Daniel Drezner notes that David Adesnik is digging himself into a hole of rather epic proportions. Quoth Adesnik:
The great flaw of modern political science is its desire to imitate microeconomists (and share in their prestige) by developing theorems that explain and predict the behavior of rational actors. Of course, that is exactly the wrong way to go about things. It is only when political scientists recognize that ideas and values are what drive politicians and voters that they will begin to produce something worthy of the name “science”.
Huh? To begin with, in general political scientists—with very few exceptions—don’t believe all actors are purely rational; in Herbert Simon’s terms, actors are boundedly rational. It isn’t just political scientists who believe this—contemporary psychologists and economists also use Simon’s conception of bounded rationality and satisficing (the idea that people don’t choose among all available options, but rather choose the first one that they encounter that is minimally satisfactory) to explain decison-making, as well as more modern ideas.
For another thing, political scientists recognize that “ideas” and “values” have utility to rational actors. Quantifying these things is hard, and perhaps sometimes it is simpler to retreat to the realm of relative capabilities and force projection ability (to name two favorite variables of my friends that study international relations using data from the Correlates of War project), but to blanket the entire discipline with a critique that perhaps only applies to the most hardcore CoW junkie (and doesn’t even discuss the contributions of the political behavior field to the understanding of how citizens in democratic societies make voting and other political decisions or elite decision-making processes—not all political science goes on in the halls of ISA) seems awfully, and dangerously, simplistic.
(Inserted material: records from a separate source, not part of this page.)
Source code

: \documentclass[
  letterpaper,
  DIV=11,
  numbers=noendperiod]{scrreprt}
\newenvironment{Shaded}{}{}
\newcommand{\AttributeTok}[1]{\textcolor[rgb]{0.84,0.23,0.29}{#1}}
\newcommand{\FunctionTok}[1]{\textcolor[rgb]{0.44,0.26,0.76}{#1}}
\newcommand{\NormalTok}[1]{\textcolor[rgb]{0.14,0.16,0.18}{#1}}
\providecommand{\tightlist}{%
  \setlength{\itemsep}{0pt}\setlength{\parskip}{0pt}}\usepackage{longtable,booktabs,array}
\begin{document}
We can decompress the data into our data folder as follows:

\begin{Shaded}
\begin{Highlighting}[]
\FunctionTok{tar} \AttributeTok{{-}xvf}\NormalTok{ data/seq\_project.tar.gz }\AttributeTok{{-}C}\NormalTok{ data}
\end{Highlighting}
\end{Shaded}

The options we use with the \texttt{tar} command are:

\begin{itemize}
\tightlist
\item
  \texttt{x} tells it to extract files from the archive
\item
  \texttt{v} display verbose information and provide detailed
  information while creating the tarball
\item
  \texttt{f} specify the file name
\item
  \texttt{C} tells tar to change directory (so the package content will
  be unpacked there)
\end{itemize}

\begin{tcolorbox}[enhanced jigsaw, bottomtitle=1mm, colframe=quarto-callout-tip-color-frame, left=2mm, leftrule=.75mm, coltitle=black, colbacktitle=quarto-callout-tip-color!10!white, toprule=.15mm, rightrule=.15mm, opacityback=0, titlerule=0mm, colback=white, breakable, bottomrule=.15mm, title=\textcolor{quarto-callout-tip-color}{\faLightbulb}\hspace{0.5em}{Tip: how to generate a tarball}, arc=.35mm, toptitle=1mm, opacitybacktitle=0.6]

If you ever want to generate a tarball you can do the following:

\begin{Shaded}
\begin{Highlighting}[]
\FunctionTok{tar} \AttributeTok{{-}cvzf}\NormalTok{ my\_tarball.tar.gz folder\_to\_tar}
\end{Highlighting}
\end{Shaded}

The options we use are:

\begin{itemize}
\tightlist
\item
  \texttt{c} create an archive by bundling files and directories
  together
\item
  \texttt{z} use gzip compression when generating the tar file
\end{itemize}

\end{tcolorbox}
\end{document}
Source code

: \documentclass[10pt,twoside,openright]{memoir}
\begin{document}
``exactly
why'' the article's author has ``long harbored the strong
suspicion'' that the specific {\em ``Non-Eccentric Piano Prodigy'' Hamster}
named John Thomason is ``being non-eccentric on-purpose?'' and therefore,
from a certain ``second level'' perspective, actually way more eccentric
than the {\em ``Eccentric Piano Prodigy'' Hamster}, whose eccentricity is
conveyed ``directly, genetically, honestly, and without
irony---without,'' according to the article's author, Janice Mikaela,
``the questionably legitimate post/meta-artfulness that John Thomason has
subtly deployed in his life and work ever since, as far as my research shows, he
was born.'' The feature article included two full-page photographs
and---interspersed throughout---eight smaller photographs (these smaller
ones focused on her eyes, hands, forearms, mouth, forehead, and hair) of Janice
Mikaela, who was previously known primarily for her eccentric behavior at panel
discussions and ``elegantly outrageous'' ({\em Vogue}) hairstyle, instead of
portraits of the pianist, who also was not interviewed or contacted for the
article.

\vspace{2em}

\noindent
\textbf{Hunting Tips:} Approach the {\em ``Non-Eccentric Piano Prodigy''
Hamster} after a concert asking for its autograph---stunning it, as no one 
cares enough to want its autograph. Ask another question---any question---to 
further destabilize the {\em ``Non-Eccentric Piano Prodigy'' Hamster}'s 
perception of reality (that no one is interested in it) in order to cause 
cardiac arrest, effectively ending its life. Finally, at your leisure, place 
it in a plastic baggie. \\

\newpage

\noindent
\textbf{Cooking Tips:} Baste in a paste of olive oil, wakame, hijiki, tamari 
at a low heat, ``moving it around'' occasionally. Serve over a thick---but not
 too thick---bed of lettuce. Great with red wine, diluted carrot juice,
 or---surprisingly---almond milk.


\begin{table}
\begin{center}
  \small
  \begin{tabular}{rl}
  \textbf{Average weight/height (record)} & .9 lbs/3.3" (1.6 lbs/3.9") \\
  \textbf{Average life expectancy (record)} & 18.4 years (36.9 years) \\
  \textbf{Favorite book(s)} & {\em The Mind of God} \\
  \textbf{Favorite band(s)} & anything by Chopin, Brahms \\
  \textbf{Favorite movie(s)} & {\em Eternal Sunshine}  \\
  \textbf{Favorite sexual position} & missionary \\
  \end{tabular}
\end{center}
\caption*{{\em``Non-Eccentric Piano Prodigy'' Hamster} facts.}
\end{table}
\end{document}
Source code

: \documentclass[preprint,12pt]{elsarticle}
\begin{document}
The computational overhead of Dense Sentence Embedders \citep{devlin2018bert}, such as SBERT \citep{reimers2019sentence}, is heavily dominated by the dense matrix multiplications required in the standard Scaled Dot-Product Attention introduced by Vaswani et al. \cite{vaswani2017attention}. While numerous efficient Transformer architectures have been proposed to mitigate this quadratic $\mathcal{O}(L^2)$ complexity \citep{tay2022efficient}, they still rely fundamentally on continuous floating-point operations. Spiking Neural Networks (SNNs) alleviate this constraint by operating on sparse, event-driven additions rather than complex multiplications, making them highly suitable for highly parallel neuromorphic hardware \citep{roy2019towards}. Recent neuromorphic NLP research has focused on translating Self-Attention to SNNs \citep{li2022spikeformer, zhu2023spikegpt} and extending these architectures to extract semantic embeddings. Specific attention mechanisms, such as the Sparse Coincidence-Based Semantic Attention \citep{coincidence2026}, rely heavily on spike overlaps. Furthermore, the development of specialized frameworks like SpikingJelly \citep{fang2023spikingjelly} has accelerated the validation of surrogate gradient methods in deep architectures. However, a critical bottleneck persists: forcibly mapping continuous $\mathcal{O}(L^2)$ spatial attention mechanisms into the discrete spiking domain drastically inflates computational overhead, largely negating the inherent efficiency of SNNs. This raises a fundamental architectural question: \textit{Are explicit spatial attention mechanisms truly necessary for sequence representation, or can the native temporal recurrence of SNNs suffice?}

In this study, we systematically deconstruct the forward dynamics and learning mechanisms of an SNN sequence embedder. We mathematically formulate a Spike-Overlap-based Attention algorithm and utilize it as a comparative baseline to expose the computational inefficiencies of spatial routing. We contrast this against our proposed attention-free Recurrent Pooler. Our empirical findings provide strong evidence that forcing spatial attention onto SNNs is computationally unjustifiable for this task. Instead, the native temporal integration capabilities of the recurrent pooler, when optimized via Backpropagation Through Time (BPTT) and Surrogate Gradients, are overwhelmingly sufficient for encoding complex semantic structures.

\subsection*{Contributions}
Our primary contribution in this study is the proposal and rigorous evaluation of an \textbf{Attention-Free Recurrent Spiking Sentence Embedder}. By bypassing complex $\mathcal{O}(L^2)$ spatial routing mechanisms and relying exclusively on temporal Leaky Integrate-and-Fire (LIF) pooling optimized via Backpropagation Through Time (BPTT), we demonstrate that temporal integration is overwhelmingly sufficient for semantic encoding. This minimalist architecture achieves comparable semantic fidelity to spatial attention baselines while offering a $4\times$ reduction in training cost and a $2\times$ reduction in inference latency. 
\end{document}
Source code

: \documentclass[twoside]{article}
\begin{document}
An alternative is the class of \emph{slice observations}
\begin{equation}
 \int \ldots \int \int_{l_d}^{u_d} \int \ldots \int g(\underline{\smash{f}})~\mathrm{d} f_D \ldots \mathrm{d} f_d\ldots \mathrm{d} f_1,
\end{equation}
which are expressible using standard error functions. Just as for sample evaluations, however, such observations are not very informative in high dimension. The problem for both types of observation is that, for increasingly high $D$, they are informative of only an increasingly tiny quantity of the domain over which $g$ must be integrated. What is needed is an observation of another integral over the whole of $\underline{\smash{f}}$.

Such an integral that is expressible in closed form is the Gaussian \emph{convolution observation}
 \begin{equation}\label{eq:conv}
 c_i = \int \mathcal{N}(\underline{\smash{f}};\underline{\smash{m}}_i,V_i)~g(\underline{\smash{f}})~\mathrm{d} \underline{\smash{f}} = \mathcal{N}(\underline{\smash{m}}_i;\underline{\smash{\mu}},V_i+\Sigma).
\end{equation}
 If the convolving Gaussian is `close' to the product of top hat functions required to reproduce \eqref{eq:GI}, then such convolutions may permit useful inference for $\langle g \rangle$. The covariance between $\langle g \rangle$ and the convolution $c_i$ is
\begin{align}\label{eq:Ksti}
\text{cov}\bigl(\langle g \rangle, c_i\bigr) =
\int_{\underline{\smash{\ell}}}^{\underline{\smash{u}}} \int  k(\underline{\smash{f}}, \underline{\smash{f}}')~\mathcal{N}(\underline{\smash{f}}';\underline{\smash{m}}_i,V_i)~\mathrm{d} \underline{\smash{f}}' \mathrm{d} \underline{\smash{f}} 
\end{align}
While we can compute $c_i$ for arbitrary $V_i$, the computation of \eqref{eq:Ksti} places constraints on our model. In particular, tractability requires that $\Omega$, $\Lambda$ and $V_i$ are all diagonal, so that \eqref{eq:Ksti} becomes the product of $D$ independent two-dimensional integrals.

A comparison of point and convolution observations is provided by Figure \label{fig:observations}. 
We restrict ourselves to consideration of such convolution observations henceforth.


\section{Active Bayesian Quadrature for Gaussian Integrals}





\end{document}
Josh Chafetz, one of David’s partners in crime at OxBlog, has some good points (partially in David’s defense and partially critical) and usefully distinguishes between rational choice theorists and empiricists. But, honestly I’m not sure there are that many “universalist” rat choicers out there; I know a few, and they mostly lurk on the edge between political science and economics. Perhaps that perception reflects my training in the behaviorist (Michigan) tradition, though. But in general the ones I’ve met aren’t hostile to empirical testing of their ideas; it’s just not what they personally find interesting.
As for Josh’s snarky aside, “when The Clash of Civilizations is widely mistaken for a good work of political culture analysis, the field is in trouble,” all I can say is: Heh.